-- Task objective --
Word for word, retype the lines from the one containing "进行欺诈分析实验，主要是Fr" to the last line of the data below, both ends included.

━━━━━ Data ━━━━━

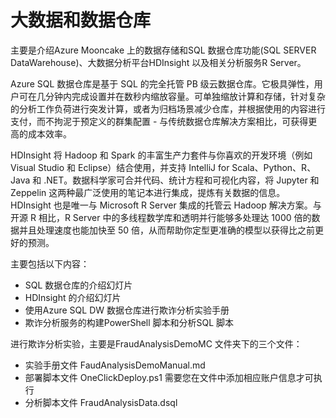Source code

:# 大数据和数据仓库

主要是介绍Azure Mooncake 上的数据存储和SQL 数据仓库功能(SQL SERVER DataWarehouse)、大数据分析平台HDInsight 以及相关分析服务R Server。

Azure SQL 数据仓库是基于 SQL 的完全托管 PB 级云数据仓库。它极具弹性，用户可在几分钟内完成设置并在数秒内缩放容量。可单独缩放计算和存储，针对复杂的分析工作负荷进行突发计算，或者为归档场景减少仓库，并根据使用的内容进行支付，而不拘泥于预定义的群集配置 - 与传统数据仓库解决方案相比，可获得更高的成本效率。

HDInsight 将 Hadoop 和 Spark 的丰富生产力套件与你喜欢的开发环境（例如 Visual Studio 和 Eclipse）结合使用，并支持 IntelliJ for Scala、Python、R、Java 和 .NET。数据科学家可合并代码、统计方程和可视化内容，将 Jupyter 和 Zeppelin 这两种最广泛使用的笔记本进行集成，提炼有关数据的信息。HDInsight 也是唯一与 Microsoft R Server 集成的托管云 Hadoop 解决方案。与开源 R 相比，R Server 中的多线程数学库和透明并行能够多处理达 1000 倍的数据并且处理速度也能加快至 50 倍，从而帮助你定型更准确的模型以获得比之前更好的预测。

主要包括以下内容：

+ SQL 数据仓库的介绍幻灯片
+ HDInsight 的介绍幻灯片
+ 使用Azure SQL DW 数据仓库进行欺诈分析实验手册
+ 欺诈分析服务的构建PowerShell 脚本和分析SQL 脚本

进行欺诈分析实验，主要是FraudAnalysisDemoMC 文件夹下的三个文件：

+ 实验手册文件 FaudAnalysisDemoManual.md
+ 部署脚本文件 OneClickDeploy.ps1 需要您在文件中添加相应账户信息才可执行
+ 分析脚本文件 FraudAnalysisData.dsql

━━━━━

-- Solution for this exercise --
进行欺诈分析实验，主要是FraudAnalysisDemoMC 文件夹下的三个文件：

+ 实验手册文件 FaudAnalysisDemoManual.md
+ 部署脚本文件 OneClickDeploy.ps1 需要您在文件中添加相应账户信息才可执行
+ 分析脚本文件 FraudAnalysisData.dsql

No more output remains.